Requirement: When the line containing "We need to prove" is reached, begin reproducing lines exactly and continue through the last line of the records below.
--- START ---
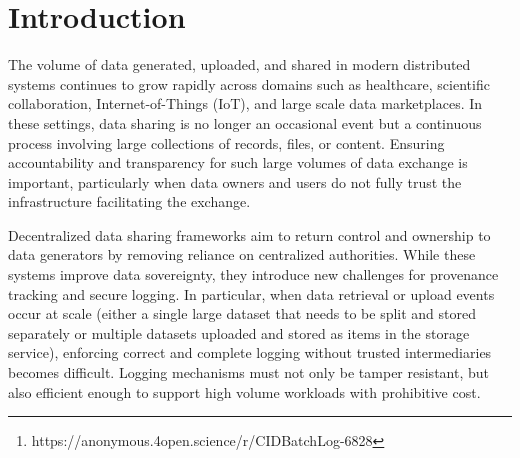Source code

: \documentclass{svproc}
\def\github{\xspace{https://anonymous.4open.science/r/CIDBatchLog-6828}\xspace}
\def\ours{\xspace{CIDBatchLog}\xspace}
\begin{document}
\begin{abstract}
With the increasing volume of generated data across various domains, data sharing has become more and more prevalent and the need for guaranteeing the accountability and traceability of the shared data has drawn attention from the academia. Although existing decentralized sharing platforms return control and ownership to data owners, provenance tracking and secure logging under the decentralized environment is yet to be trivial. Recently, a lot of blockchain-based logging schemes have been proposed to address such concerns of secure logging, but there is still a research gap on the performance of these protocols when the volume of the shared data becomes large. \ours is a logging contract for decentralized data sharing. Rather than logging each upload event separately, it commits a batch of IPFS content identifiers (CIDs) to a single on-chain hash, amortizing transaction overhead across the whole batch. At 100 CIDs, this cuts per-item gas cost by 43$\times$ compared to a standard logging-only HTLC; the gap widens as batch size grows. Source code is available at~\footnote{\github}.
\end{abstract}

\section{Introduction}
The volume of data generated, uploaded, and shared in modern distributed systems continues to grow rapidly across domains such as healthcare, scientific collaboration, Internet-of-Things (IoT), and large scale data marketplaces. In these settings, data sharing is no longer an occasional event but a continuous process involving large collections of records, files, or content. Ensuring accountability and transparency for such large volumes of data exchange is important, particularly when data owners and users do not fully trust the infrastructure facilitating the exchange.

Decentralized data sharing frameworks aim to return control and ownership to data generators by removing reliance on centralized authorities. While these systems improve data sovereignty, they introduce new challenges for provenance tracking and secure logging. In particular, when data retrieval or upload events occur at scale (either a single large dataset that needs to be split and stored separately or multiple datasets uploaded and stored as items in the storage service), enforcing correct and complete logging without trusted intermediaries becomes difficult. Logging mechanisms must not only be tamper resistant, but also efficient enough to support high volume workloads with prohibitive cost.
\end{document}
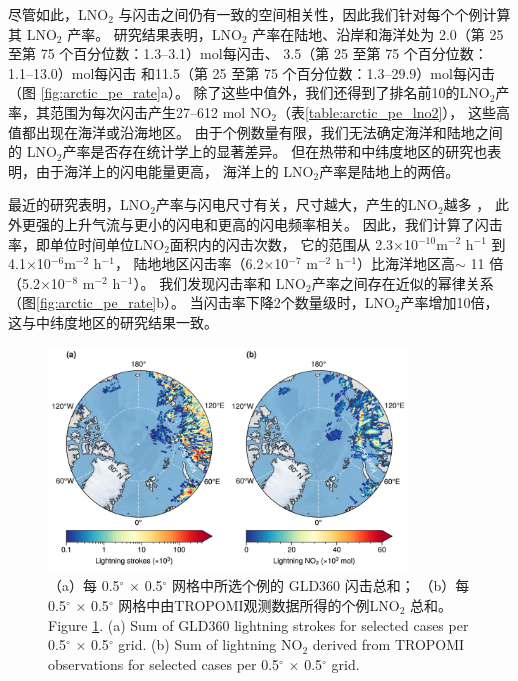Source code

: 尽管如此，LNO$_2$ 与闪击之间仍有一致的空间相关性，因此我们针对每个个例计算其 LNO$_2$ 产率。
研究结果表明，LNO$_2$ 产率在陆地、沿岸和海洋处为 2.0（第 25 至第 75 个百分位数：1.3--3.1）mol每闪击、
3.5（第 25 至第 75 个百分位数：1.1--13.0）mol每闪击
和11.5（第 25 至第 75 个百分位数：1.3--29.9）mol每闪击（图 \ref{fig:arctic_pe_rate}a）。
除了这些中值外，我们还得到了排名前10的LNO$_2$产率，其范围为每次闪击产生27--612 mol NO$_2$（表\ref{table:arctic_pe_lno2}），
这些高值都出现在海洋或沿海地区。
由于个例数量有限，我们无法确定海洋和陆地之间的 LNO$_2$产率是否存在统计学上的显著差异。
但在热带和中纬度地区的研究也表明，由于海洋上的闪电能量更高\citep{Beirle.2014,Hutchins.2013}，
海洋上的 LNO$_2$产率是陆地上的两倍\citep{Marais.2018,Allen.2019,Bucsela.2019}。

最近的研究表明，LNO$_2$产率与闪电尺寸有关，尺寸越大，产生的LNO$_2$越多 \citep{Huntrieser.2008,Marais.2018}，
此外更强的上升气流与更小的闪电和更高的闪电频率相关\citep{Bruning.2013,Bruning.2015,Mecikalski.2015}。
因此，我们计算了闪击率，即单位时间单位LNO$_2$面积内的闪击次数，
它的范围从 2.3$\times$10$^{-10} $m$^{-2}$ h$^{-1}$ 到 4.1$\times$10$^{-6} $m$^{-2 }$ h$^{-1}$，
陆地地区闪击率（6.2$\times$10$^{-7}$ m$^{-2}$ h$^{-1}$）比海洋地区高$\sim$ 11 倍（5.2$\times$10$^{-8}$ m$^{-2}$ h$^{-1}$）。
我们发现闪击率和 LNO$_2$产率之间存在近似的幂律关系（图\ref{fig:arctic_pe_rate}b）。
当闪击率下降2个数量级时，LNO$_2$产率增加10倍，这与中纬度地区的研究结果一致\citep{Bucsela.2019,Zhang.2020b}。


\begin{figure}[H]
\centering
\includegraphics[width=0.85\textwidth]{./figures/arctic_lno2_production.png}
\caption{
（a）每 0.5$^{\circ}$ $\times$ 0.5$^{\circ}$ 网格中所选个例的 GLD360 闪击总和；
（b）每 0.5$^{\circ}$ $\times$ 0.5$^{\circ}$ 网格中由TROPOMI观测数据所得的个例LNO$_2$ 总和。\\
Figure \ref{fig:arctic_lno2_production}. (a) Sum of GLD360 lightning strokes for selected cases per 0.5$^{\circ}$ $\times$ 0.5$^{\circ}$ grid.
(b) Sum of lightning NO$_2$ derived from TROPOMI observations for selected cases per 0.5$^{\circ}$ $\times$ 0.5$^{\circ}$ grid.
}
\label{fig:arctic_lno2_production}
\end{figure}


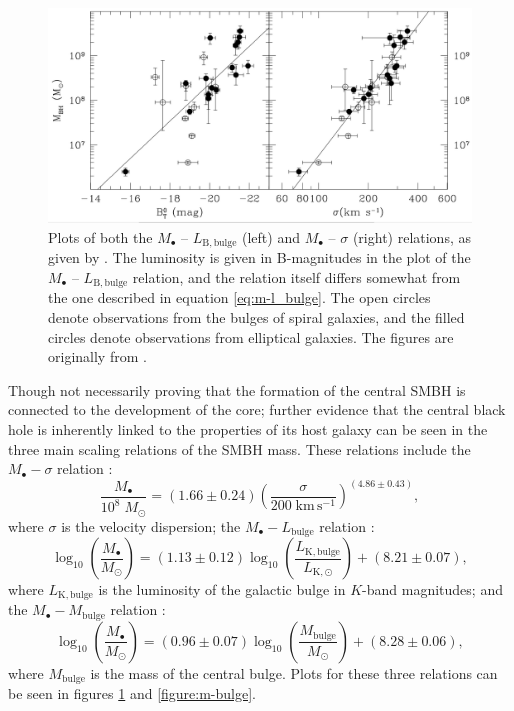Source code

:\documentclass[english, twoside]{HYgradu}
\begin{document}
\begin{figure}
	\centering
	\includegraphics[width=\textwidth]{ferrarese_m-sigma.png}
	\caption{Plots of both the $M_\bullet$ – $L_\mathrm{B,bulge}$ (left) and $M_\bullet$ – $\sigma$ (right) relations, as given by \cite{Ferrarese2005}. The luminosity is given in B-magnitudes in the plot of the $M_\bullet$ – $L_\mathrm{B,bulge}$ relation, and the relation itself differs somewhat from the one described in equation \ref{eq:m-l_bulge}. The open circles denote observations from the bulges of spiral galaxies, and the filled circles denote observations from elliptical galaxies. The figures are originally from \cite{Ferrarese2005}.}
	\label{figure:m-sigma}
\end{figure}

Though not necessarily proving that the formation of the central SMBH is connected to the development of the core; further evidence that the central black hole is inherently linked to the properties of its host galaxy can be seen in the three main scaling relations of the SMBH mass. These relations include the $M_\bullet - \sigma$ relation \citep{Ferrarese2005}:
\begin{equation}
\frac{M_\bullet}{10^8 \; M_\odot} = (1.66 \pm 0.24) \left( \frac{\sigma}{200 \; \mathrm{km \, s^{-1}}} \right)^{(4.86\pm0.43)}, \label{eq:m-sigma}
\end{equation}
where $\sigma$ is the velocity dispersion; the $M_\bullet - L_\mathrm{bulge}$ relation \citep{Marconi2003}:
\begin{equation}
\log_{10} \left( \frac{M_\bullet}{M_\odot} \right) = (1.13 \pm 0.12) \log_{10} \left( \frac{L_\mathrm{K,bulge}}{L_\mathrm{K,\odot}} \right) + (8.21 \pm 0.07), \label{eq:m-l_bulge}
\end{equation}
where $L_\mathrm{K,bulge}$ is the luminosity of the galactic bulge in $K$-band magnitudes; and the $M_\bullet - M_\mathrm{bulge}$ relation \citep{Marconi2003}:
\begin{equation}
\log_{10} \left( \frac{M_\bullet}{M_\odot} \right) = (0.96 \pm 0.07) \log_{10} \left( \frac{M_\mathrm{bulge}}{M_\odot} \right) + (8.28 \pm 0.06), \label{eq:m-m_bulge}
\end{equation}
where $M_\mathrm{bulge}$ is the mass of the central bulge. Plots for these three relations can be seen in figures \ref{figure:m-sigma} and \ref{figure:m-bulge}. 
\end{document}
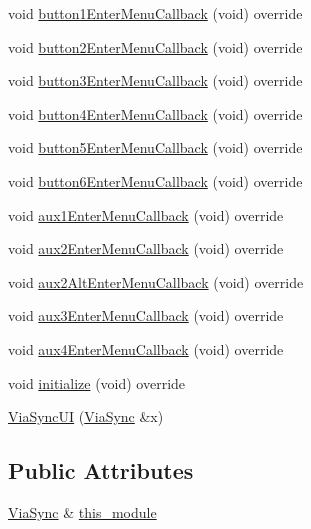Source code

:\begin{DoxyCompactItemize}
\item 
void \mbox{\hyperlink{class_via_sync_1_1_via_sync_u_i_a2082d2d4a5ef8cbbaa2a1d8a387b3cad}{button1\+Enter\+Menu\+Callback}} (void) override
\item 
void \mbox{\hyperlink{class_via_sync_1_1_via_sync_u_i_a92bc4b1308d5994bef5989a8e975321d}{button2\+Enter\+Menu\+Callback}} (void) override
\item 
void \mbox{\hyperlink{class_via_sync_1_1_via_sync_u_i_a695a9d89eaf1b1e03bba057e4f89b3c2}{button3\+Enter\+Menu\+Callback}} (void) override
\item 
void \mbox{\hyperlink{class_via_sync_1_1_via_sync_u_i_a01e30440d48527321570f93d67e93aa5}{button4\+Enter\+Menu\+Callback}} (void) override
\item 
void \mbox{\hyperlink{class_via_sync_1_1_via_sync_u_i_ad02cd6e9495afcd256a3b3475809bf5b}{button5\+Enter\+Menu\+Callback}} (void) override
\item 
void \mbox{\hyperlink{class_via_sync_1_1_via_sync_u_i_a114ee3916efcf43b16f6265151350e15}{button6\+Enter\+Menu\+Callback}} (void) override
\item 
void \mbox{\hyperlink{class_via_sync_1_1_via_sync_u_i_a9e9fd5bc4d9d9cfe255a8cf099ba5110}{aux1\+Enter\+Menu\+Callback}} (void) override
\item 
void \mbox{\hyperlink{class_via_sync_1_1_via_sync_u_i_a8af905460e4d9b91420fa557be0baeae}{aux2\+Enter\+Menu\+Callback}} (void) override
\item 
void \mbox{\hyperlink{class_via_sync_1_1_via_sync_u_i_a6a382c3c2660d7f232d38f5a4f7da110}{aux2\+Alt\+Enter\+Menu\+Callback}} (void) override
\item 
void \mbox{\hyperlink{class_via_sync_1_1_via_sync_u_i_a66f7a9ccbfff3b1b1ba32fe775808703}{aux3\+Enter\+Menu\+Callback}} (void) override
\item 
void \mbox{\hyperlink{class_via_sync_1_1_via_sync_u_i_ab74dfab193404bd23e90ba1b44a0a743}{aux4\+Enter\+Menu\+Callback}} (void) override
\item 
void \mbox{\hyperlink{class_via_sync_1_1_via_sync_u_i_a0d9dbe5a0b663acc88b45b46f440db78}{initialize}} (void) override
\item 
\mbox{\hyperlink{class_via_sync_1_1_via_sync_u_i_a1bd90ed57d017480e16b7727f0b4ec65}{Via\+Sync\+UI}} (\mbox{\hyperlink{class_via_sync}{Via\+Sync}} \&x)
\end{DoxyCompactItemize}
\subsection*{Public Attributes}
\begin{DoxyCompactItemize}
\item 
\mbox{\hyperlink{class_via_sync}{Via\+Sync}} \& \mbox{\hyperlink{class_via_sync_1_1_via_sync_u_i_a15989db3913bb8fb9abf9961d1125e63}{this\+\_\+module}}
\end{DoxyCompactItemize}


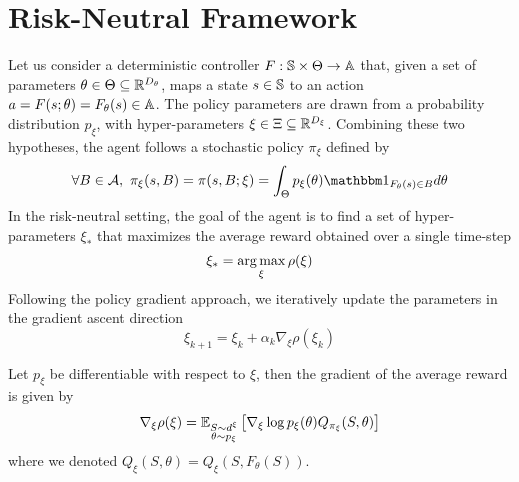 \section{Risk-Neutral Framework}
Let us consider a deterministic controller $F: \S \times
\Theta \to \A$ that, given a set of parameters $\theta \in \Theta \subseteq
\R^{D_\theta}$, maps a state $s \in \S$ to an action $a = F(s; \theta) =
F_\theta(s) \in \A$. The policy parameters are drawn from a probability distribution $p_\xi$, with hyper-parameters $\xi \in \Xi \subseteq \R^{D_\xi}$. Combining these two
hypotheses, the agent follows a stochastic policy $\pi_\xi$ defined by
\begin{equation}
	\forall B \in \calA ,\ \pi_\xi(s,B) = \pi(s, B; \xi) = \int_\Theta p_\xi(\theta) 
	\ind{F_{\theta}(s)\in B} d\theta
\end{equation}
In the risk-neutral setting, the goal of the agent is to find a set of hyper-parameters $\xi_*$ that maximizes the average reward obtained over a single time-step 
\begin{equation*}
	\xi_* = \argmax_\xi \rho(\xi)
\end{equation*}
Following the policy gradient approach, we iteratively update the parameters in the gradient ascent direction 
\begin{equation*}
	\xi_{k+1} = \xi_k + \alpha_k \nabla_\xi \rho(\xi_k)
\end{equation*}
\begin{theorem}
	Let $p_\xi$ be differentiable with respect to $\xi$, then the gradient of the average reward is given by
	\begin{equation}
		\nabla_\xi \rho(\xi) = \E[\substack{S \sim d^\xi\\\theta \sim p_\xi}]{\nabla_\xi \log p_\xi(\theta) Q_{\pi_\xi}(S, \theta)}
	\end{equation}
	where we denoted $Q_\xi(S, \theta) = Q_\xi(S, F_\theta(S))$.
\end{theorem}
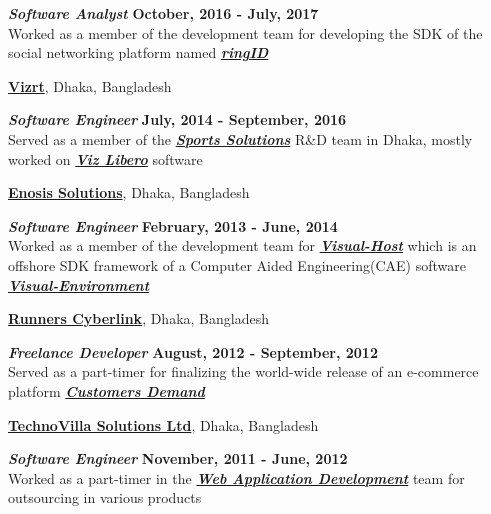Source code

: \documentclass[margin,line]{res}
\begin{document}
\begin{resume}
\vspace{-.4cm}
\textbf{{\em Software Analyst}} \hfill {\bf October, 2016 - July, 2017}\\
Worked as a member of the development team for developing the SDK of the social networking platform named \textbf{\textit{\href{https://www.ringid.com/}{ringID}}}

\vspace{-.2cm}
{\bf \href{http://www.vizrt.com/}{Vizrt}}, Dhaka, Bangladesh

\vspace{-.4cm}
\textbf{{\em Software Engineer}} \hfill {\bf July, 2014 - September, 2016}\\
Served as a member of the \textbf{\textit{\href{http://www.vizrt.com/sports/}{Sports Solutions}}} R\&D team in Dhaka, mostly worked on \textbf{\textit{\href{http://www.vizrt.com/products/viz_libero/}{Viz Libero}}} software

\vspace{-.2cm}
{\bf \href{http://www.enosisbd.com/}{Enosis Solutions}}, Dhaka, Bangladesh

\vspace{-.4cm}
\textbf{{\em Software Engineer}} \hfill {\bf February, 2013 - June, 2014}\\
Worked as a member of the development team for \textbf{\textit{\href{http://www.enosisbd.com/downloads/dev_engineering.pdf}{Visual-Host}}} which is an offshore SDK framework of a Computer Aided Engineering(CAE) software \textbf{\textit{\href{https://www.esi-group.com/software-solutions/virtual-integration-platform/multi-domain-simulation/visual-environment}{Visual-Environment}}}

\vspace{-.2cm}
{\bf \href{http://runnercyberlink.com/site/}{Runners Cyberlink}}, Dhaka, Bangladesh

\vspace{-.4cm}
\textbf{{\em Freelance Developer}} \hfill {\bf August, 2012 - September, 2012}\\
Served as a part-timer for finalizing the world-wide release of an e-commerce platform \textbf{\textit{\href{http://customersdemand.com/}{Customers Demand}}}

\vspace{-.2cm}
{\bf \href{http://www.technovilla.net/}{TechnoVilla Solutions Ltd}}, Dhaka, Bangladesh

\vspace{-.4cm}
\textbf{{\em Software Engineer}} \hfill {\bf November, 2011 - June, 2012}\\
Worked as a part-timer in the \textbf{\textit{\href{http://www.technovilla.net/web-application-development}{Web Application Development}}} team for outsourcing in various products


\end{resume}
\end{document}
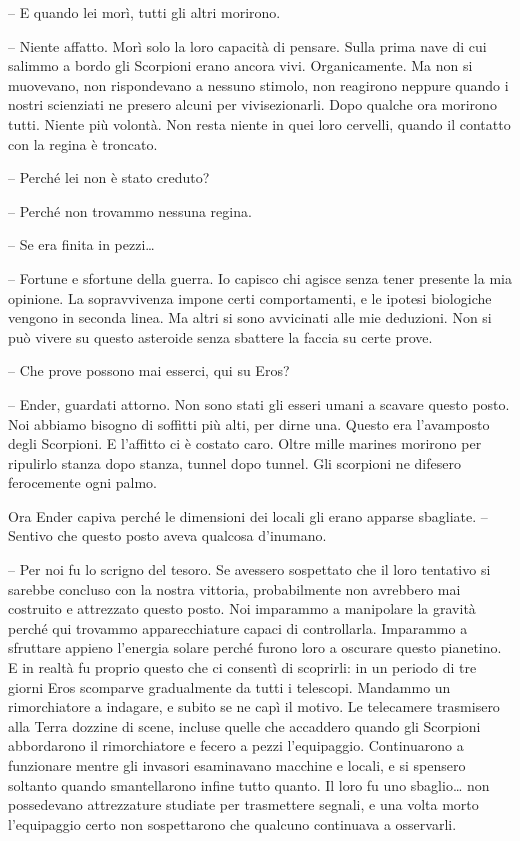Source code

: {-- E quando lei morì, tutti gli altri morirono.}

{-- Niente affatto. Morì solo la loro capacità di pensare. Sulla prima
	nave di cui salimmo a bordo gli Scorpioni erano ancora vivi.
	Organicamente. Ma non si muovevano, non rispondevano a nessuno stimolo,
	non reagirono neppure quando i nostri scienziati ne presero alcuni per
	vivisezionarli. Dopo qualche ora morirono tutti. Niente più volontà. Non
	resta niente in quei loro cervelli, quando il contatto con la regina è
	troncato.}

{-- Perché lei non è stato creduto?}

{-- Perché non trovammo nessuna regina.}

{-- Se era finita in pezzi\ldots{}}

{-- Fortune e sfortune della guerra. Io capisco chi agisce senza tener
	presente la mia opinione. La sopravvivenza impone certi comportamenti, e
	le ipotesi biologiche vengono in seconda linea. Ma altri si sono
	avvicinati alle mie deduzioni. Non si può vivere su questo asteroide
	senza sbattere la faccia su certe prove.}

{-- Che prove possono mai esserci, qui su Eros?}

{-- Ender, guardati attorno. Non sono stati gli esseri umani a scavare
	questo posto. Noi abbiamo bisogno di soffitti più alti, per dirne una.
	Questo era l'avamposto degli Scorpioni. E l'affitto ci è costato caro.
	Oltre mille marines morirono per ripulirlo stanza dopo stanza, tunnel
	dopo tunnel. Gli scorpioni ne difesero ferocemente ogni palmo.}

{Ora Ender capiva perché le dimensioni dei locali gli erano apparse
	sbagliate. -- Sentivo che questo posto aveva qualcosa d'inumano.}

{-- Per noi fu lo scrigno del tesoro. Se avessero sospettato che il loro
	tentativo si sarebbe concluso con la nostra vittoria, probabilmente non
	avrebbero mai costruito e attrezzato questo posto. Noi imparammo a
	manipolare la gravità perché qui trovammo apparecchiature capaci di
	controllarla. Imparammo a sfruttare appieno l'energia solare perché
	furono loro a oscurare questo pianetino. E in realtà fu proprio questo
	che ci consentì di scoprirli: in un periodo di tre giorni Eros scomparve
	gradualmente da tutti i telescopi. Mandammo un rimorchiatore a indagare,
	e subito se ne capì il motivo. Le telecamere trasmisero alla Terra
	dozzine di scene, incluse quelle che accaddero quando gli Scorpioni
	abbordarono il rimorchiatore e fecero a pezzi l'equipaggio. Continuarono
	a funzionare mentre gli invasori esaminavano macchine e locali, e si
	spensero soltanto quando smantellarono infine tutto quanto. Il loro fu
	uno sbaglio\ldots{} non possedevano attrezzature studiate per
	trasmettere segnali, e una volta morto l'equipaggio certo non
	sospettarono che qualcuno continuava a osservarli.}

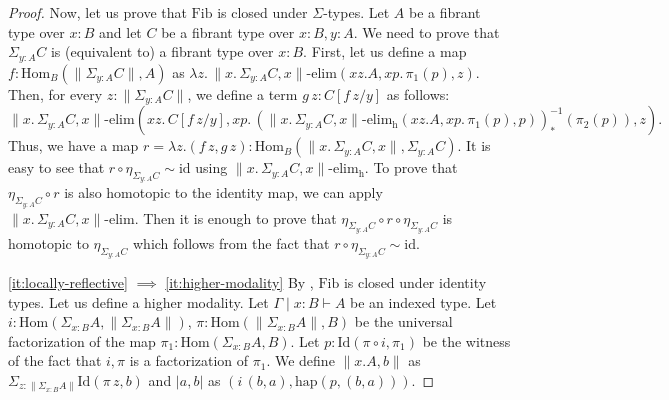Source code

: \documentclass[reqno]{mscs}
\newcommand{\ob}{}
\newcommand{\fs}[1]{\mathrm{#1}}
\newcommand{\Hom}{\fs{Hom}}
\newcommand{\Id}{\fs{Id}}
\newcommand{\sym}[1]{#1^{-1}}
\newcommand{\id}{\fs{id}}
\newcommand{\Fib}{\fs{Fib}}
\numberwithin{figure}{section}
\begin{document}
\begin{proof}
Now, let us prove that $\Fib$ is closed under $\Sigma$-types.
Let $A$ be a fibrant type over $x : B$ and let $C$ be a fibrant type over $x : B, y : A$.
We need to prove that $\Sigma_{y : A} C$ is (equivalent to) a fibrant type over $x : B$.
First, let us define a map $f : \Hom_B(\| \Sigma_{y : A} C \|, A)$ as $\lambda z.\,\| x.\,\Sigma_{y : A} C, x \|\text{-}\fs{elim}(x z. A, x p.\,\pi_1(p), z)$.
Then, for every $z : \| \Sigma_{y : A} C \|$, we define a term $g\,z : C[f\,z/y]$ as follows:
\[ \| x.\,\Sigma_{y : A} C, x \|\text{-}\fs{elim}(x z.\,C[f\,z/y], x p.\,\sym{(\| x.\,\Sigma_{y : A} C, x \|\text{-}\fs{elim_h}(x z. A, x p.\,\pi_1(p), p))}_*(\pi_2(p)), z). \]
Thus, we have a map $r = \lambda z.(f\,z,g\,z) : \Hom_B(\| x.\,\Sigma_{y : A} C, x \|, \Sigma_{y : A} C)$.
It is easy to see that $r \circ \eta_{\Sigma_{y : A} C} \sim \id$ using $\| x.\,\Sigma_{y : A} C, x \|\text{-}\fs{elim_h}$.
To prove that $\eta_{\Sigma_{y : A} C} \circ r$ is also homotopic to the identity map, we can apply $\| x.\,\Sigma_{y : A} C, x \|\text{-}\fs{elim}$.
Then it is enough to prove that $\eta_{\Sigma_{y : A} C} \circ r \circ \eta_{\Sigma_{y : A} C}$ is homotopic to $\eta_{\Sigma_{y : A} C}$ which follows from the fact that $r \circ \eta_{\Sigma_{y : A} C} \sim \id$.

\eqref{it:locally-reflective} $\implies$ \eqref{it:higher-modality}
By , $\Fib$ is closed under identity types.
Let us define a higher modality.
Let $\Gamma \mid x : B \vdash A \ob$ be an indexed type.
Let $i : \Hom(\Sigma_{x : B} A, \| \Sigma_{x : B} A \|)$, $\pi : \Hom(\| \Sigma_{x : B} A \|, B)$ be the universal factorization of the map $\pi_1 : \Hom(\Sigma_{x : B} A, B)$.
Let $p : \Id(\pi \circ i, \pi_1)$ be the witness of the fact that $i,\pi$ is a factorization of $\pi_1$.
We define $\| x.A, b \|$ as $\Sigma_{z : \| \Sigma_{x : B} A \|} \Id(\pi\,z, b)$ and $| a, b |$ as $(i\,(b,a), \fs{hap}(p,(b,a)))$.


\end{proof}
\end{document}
--- END ---
Problem solution:
We need to prove that $\Sigma_{y : A} C$ is (equivalent to) a fibrant type over $x : B$.
First, let us define a map $f : \Hom_B(\| \Sigma_{y : A} C \|, A)$ as $\lambda z.\,\| x.\,\Sigma_{y : A} C, x \|\text{-}\fs{elim}(x z. A, x p.\,\pi_1(p), z)$.
Then, for every $z : \| \Sigma_{y : A} C \|$, we define a term $g\,z : C[f\,z/y]$ as follows:
\[ \| x.\,\Sigma_{y : A} C, x \|\text{-}\fs{elim}(x z.\,C[f\,z/y], x p.\,\sym{(\| x.\,\Sigma_{y : A} C, x \|\text{-}\fs{elim_h}(x z. A, x p.\,\pi_1(p), p))}_*(\pi_2(p)), z). \]
Thus, we have a map $r = \lambda z.(f\,z,g\,z) : \Hom_B(\| x.\,\Sigma_{y : A} C, x \|, \Sigma_{y : A} C)$.
It is easy to see that $r \circ \eta_{\Sigma_{y : A} C} \sim \id$ using $\| x.\,\Sigma_{y : A} C, x \|\text{-}\fs{elim_h}$.
To prove that $\eta_{\Sigma_{y : A} C} \circ r$ is also homotopic to the identity map, we can apply $\| x.\,\Sigma_{y : A} C, x \|\text{-}\fs{elim}$.
Then it is enough to prove that $\eta_{\Sigma_{y : A} C} \circ r \circ \eta_{\Sigma_{y : A} C}$ is homotopic to $\eta_{\Sigma_{y : A} C}$ which follows from the fact that $r \circ \eta_{\Sigma_{y : A} C} \sim \id$.

\eqref{it:locally-reflective} $\implies$ \eqref{it:higher-modality}
By , $\Fib$ is closed under identity types.
Let us define a higher modality.
Let $\Gamma \mid x : B \vdash A \ob$ be an indexed type.
Let $i : \Hom(\Sigma_{x : B} A, \| \Sigma_{x : B} A \|)$, $\pi : \Hom(\| \Sigma_{x : B} A \|, B)$ be the universal factorization of the map $\pi_1 : \Hom(\Sigma_{x : B} A, B)$.
Let $p : \Id(\pi \circ i, \pi_1)$ be the witness of the fact that $i,\pi$ is a factorization of $\pi_1$.
We define $\| x.A, b \|$ as $\Sigma_{z : \| \Sigma_{x : B} A \|} \Id(\pi\,z, b)$ and $| a, b |$ as $(i\,(b,a), \fs{hap}(p,(b,a)))$.


\end{proof}
\end{document}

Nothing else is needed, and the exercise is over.